■ AVAILABLE DATA

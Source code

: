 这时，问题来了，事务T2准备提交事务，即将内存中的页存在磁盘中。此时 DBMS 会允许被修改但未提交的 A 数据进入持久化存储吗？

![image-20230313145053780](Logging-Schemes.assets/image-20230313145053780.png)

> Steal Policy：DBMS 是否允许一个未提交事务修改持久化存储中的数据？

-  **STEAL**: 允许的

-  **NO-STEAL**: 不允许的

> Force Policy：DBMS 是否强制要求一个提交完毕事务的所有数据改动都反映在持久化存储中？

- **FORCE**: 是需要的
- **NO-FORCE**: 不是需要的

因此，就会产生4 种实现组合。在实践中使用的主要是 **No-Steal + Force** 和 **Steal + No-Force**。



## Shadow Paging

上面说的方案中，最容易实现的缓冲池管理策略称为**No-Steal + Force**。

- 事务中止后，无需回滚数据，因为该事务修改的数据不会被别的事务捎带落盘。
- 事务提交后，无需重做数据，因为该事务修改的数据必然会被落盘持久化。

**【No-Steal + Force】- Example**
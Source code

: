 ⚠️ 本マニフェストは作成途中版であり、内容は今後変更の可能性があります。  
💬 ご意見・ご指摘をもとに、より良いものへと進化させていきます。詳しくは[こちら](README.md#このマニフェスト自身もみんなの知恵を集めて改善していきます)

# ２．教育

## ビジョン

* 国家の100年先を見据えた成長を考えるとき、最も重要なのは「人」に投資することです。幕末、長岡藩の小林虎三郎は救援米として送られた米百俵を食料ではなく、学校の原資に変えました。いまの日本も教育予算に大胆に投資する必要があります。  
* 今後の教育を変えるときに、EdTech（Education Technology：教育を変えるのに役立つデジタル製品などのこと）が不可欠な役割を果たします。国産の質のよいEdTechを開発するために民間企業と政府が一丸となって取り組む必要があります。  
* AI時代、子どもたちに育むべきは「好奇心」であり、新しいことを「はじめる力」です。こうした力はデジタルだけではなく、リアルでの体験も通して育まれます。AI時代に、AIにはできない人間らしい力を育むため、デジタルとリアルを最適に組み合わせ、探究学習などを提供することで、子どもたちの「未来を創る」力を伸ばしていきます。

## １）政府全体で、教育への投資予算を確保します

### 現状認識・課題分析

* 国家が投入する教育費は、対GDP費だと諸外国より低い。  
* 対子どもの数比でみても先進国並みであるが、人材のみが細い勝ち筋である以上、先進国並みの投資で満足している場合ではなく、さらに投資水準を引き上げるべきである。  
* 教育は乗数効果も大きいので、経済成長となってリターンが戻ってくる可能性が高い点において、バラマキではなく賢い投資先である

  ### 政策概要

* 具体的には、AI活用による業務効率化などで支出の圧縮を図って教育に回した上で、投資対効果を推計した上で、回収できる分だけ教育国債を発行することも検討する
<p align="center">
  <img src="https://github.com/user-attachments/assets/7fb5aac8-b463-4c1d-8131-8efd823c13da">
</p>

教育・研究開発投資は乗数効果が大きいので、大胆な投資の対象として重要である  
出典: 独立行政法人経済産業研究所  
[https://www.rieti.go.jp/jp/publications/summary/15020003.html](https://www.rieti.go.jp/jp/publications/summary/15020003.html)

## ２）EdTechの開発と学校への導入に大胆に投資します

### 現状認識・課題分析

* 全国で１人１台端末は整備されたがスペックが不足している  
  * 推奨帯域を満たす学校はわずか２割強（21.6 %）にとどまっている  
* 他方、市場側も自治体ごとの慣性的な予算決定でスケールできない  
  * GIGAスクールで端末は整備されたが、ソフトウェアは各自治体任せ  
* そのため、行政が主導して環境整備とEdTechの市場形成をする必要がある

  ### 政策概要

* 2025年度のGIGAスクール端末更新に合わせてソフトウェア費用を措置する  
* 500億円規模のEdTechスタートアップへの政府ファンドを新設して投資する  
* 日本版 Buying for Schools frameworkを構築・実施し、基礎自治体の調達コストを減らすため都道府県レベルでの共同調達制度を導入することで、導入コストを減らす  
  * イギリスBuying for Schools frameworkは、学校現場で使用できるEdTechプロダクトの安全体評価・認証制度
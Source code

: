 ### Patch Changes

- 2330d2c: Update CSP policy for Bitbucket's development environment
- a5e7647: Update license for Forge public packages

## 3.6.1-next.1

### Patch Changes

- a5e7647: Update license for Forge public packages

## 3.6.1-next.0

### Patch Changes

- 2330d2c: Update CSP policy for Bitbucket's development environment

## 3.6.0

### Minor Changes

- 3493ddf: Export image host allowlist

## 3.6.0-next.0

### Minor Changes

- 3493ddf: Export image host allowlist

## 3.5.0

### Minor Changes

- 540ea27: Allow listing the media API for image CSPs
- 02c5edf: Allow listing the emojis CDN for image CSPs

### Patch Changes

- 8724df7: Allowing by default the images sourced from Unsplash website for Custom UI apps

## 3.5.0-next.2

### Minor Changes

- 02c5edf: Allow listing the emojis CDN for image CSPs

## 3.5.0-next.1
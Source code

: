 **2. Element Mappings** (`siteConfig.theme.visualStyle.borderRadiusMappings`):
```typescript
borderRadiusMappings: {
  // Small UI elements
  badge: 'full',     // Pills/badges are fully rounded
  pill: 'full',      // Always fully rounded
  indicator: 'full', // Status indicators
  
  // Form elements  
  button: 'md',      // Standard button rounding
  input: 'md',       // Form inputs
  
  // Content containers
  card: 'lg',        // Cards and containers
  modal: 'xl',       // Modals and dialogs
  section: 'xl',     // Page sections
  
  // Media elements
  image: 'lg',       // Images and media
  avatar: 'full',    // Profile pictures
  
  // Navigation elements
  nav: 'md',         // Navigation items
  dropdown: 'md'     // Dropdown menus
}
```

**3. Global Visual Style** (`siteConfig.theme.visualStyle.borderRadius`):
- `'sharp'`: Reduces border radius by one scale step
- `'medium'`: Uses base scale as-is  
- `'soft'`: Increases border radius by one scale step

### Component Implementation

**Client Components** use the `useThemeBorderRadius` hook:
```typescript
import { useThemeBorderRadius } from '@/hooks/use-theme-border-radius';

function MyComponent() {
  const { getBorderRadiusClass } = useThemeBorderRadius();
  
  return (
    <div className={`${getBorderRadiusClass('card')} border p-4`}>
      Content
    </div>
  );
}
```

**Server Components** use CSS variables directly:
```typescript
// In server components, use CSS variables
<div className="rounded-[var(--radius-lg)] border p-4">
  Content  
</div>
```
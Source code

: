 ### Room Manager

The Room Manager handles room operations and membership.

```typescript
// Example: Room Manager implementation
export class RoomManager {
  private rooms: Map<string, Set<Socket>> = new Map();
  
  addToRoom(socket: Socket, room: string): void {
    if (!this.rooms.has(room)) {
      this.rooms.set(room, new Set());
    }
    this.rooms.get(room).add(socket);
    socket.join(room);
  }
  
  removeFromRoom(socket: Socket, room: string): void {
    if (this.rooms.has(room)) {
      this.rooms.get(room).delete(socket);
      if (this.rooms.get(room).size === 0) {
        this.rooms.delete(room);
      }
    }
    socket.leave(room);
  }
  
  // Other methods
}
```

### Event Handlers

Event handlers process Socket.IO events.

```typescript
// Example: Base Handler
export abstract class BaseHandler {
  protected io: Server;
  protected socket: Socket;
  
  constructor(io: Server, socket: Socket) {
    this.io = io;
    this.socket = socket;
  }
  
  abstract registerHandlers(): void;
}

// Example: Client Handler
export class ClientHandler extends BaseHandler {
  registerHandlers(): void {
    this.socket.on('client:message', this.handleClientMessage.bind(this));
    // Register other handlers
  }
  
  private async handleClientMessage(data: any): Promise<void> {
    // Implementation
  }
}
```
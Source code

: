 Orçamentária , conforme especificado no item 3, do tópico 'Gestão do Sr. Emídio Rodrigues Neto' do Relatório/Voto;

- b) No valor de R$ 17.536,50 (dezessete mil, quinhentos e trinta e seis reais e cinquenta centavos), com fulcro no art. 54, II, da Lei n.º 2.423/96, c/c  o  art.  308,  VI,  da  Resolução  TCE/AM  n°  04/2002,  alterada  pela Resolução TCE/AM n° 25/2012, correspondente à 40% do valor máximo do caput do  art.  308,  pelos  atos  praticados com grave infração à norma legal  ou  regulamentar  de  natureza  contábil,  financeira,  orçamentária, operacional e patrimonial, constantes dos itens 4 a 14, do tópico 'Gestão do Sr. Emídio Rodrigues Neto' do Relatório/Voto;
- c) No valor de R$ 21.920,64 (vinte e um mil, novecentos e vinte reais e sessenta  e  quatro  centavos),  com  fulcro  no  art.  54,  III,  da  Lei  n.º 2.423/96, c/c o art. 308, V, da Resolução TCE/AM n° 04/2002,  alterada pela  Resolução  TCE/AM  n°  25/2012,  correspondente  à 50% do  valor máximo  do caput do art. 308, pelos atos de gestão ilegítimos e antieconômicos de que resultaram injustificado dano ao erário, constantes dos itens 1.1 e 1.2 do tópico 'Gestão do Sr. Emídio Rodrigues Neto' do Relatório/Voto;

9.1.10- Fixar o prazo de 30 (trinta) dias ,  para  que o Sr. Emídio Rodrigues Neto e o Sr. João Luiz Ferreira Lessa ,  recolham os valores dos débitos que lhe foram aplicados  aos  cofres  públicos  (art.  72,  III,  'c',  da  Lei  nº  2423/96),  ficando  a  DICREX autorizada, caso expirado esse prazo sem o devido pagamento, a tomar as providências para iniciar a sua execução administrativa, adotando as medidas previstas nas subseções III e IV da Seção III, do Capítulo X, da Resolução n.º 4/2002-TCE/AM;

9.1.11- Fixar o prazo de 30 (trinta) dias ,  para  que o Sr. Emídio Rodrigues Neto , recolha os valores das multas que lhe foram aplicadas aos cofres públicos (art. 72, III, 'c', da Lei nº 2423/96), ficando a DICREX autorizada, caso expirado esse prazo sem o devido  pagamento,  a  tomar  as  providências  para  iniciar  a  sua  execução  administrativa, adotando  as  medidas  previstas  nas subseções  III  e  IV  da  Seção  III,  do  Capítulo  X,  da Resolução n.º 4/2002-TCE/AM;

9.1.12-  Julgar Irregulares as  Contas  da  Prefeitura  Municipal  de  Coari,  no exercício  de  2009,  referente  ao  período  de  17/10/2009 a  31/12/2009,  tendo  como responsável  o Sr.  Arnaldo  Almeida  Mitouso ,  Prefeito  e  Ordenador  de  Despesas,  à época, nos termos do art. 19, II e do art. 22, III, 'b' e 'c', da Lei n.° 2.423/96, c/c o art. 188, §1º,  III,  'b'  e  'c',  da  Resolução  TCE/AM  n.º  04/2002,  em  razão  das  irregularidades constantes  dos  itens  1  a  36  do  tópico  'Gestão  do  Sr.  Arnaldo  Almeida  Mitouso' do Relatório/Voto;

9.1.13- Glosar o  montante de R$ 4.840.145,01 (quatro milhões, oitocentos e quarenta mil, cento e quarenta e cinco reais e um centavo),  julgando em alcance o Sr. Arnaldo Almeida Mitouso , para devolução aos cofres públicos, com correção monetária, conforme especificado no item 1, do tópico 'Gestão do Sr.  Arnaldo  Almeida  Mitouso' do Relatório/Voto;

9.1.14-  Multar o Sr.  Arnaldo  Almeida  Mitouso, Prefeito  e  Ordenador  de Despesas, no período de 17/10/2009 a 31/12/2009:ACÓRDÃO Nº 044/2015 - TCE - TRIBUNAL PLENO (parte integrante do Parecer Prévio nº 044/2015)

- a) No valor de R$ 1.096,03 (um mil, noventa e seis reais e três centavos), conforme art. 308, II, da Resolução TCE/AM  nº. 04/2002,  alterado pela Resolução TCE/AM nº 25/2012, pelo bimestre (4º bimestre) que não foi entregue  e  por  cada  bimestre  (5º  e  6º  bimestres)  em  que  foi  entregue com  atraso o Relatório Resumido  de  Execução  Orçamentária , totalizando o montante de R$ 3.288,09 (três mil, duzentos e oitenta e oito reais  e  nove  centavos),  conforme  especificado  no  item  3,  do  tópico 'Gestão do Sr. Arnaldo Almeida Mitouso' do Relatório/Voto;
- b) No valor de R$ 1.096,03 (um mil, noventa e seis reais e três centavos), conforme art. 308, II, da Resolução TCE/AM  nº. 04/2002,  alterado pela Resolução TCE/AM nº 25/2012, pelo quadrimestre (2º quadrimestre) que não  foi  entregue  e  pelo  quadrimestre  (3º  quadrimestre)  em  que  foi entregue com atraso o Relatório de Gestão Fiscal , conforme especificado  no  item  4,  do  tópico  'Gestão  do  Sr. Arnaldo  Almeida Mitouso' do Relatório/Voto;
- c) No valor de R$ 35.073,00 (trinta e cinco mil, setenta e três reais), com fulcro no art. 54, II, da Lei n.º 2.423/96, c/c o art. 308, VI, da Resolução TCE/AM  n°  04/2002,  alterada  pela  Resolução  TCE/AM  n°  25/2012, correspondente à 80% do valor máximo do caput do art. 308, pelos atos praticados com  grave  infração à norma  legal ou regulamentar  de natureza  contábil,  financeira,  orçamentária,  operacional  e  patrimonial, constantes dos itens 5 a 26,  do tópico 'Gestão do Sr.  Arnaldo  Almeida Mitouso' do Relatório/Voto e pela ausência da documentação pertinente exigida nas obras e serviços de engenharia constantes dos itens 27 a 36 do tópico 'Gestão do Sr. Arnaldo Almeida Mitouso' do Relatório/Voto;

■ WHAT NEEDS TO BE DONE
Copy out every line of the data that includes "containers".

■ OUTPUT OF THE EXERCISE
  // Content containers
  card: 'lg',        // Cards and containers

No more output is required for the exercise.